Two things happen with these signals. First, the red signal goes into a FIFO buffer at the depot. If the buffer fills up, it pauses the CPU polling stations until space is available again. Farther away, each provider station listens for these broadcasts and if the red signal matches its station number, it stores the blue signal in memory. The blue signal tells each station where to send the train once it's full. These stations are designed so that basically all it takes to enable pipelining trains is adding a FIFO buffer and reconnecting a couple of wires, but I'm currently undecided whether my default station will allow one incoming train or two.

While there's at least one provider station's address stored in the buffer at the depot, the CPU is scanning each lane of the depot to see which have available trains. If a train is available, its first destination (the provider) is dequeued from the buffer and sent to that lane's memory cell. If that value is greater than 1000, the lane knows it's picking up oil and loads the train with empty barrels. The extra 1000 is subtracted and the train's destination is known. Otherwise, the train is sent out empty. If it's an oil train, it brings back empty barrels from the refinery station to restock the depot at the end of its trip.

I also haven't decided if it's worth the effort for the requester stations to be able to adjust their desired buffer sizes based on the latency of the trains or not. It could be as simple as just adding 10% to the desired amount each time the station's buffer hits zero, but since this system is already so complicated I'm hesitant to add even more combinators. I'm also considering having the requester stations listen for their station number so they can stop requesting (or at least adjust for expected incoming resources) until the train arrives. I'm unsure if this will provide any real benefit due to the stations already being polled out of order, which prevents too many trains from going to one requester at the expense of others.

I'm hoping to have everything done and tested this coming week, but would be interested to hear what you think about it.

[siggboy]

AccidentalChef, your design sounds great. I'd like to try it when you've got a working version, please make a demo map.

Couple of thoughts:

I think the key to having a high train throughput (you want more than 1 train/second, which is a lot) is having multiple depot lines; polling the stations in advance so the result is ready before a train arrives does not make much difference (but it does not matter for your design because you get that feature for free anyway).

I already thought about adding multiple lane support for my depot as well, and I would do it in much the same way as you did. Your design seems very sound in that area.

The oil handling is neat, but you'll need to add oil loaders to every lane in the depot (and wire the inserters everywhere so you can enable them only when needed). Shouldn't be too much of a problem, of course there need to be plenty of barrels so you can guarantee that every lane in the depot will have them when needed (or you need to make a more complicated loading scheme but that will introduce delays).

How do you shuffle the polling and guarantee that way that no two stations of the same type are not polled in a row? How is this helping with the problem of only having one station per resource type in the buffer? This part is not clear to me.

I think limiting the requesters in some way, while a train is on the way, is useful.
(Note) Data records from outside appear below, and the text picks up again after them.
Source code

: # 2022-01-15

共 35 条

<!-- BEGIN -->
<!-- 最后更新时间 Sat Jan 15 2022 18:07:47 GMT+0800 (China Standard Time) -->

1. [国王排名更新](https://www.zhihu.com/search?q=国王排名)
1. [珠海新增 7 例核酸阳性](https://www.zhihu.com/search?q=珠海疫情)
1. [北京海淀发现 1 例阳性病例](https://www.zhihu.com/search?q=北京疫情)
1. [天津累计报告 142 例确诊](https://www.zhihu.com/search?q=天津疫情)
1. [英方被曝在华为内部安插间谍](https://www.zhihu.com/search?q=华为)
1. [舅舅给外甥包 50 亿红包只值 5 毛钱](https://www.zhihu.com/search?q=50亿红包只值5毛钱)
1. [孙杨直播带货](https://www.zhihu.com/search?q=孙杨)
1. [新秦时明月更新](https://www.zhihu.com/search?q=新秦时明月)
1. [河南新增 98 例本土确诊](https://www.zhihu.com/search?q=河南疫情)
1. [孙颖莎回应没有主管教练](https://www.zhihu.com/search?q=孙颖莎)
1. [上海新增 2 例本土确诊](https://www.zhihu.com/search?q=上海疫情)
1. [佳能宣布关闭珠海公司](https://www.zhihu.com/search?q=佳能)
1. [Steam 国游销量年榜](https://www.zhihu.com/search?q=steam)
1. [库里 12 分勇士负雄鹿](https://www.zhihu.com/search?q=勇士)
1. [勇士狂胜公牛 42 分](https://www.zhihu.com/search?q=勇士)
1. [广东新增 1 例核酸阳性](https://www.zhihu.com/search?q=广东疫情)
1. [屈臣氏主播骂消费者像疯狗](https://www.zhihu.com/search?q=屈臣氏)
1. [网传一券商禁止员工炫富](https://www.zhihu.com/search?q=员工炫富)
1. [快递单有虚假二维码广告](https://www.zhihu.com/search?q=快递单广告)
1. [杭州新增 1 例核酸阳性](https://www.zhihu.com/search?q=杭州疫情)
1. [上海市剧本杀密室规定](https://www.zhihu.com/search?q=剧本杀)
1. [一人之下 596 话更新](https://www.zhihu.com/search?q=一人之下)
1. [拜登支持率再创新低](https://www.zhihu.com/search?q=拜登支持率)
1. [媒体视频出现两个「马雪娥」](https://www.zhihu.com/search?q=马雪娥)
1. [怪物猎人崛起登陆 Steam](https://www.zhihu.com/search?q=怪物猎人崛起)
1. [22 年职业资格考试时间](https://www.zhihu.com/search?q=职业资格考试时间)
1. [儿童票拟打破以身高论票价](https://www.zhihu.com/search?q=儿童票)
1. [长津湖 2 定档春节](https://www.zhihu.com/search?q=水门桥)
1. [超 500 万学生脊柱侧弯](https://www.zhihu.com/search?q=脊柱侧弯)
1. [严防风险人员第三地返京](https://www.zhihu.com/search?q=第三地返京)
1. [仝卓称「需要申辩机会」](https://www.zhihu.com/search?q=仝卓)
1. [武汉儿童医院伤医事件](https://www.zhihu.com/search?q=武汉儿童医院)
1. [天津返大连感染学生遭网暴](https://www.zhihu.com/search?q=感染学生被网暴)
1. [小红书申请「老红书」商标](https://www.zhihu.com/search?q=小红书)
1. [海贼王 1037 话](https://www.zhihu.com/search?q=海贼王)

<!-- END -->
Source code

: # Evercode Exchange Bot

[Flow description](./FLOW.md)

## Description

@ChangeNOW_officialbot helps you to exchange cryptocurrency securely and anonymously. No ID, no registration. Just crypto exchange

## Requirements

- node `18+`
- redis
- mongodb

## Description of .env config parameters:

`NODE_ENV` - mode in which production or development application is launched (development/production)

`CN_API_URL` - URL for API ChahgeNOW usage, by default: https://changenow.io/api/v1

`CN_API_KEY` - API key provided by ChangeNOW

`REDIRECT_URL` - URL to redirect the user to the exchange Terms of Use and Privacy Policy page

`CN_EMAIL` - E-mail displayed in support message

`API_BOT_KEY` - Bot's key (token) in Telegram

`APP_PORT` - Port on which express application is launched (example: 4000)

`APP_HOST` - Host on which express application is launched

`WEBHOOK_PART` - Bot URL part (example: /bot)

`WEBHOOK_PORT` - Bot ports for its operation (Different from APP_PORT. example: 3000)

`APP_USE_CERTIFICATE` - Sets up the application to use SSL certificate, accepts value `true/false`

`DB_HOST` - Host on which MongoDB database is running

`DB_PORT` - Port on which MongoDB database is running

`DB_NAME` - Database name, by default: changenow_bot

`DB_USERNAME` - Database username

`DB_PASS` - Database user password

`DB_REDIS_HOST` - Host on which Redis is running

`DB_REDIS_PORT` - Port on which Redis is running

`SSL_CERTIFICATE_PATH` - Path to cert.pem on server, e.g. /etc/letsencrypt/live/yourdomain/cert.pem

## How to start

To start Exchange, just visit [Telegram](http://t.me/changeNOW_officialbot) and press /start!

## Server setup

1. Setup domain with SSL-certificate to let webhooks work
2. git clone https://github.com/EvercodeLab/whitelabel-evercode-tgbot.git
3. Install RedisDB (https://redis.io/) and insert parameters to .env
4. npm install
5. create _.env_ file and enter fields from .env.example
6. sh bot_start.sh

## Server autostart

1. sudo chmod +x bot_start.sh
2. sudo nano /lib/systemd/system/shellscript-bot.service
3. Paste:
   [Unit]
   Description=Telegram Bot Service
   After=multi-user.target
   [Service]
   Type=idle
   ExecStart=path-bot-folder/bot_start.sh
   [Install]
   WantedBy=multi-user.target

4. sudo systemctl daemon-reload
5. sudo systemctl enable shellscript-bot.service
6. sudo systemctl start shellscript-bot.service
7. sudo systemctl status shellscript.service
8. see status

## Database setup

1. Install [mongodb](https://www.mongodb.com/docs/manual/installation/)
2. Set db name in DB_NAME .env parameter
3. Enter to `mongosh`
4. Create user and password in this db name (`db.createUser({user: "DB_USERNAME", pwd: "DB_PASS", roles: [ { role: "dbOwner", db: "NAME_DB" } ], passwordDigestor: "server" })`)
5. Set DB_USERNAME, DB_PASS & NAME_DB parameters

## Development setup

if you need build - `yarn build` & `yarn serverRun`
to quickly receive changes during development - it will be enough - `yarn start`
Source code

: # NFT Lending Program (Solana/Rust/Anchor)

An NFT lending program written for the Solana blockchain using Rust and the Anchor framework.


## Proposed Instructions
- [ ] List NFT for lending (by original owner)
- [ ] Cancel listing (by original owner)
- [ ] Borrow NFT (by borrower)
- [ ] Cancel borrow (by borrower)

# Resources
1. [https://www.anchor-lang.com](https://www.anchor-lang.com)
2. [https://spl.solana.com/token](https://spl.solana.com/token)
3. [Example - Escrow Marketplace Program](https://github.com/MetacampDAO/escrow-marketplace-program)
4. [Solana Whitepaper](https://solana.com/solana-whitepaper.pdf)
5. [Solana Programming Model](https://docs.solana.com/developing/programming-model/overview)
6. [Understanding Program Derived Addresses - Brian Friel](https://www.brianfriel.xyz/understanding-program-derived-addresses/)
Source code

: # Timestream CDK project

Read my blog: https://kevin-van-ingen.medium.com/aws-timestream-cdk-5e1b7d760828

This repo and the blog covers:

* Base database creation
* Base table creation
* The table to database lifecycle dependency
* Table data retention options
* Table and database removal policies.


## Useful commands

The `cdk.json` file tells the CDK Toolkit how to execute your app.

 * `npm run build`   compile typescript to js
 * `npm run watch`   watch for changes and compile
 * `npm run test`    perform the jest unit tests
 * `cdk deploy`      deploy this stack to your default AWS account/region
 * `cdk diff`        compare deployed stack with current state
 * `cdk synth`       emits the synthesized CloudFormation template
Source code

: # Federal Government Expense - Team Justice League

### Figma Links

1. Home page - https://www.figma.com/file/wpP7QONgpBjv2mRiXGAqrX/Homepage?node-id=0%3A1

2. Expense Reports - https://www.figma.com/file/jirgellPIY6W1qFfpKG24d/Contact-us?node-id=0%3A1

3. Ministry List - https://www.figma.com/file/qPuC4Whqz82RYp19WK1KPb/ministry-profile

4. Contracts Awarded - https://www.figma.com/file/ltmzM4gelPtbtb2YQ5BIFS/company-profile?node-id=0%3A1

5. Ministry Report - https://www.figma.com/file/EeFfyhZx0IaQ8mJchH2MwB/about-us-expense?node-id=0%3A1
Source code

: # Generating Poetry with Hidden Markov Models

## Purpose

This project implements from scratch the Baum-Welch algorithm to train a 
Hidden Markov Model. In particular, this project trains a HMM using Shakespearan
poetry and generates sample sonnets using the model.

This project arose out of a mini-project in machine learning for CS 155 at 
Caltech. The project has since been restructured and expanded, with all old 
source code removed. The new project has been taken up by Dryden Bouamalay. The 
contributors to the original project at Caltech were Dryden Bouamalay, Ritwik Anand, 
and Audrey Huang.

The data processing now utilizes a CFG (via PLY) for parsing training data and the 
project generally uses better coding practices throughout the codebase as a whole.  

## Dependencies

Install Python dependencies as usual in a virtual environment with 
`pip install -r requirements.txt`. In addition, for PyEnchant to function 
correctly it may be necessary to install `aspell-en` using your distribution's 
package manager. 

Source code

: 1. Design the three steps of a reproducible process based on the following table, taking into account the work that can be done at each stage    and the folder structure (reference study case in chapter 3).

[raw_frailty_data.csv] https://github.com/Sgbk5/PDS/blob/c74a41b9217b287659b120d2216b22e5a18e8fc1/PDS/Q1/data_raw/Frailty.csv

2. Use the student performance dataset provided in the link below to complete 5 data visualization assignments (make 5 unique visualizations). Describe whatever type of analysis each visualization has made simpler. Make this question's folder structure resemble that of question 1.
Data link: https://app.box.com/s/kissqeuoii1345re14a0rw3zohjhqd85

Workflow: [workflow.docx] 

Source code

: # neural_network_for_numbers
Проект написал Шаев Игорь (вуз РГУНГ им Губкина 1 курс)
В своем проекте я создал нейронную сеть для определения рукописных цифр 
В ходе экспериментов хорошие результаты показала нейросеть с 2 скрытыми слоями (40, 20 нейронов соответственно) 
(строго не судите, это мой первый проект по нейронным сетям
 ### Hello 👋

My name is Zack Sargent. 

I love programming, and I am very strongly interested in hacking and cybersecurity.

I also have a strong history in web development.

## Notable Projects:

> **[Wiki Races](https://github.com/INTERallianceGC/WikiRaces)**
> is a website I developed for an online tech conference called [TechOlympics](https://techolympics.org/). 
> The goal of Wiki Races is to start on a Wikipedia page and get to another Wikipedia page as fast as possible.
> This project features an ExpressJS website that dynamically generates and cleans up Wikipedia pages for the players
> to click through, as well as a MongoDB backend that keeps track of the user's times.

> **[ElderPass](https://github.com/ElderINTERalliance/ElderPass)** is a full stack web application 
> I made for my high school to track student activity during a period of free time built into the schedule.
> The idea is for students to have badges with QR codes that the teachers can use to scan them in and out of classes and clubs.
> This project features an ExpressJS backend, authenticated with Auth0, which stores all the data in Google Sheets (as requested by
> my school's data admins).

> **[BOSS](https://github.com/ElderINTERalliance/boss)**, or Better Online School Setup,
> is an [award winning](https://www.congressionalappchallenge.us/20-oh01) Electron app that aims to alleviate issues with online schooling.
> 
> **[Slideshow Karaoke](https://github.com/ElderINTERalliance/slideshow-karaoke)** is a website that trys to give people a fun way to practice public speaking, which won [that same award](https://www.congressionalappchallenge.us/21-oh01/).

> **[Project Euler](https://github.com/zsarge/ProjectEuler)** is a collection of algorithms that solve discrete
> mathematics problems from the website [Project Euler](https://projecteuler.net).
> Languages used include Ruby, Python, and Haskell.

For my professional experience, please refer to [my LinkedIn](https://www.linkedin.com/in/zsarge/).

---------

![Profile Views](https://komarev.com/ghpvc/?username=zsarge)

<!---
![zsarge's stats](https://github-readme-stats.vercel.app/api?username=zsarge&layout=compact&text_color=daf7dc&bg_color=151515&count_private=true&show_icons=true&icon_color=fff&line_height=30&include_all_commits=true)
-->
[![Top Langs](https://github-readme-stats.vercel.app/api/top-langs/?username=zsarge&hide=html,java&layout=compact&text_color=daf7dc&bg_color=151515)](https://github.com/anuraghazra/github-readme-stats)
Not for the reason that one requester gets favored at the expense of others, but because you overfill orders at the requesters, and you will have lots of trains queuing up, and that can cause problems on the railroad. In the general case you won't have a number of requesters for each resource so that the system will somehow even out the deliveries. Even then, the requesters will usually not all be requesting at the same time. For example, one of the iron ore requesters (if you have several) will start requesting ore, and immediately all your available iron ore providers will be activated to serve that requester. That might be 10 or more trains queueing up a minute later at that location. You don't want to have huge waiting bays everywhere for that reason.

The requesters should be limited. I still need to add that to my system as well.

[nuhll]

I love it. Please can someone make a tutorial how to do it exactly? Or maybe a video?

[siggboy]

I'm not a maker of videos .

If you can describe your scenario I can write a howto for you. You should probably use version 2 of the setup, since version 1 is quite limited (but it's good enough for smaller maps).

You should also download the demo map for version 2 and have a look at it. You need the latest pre-release version of SmartTrains.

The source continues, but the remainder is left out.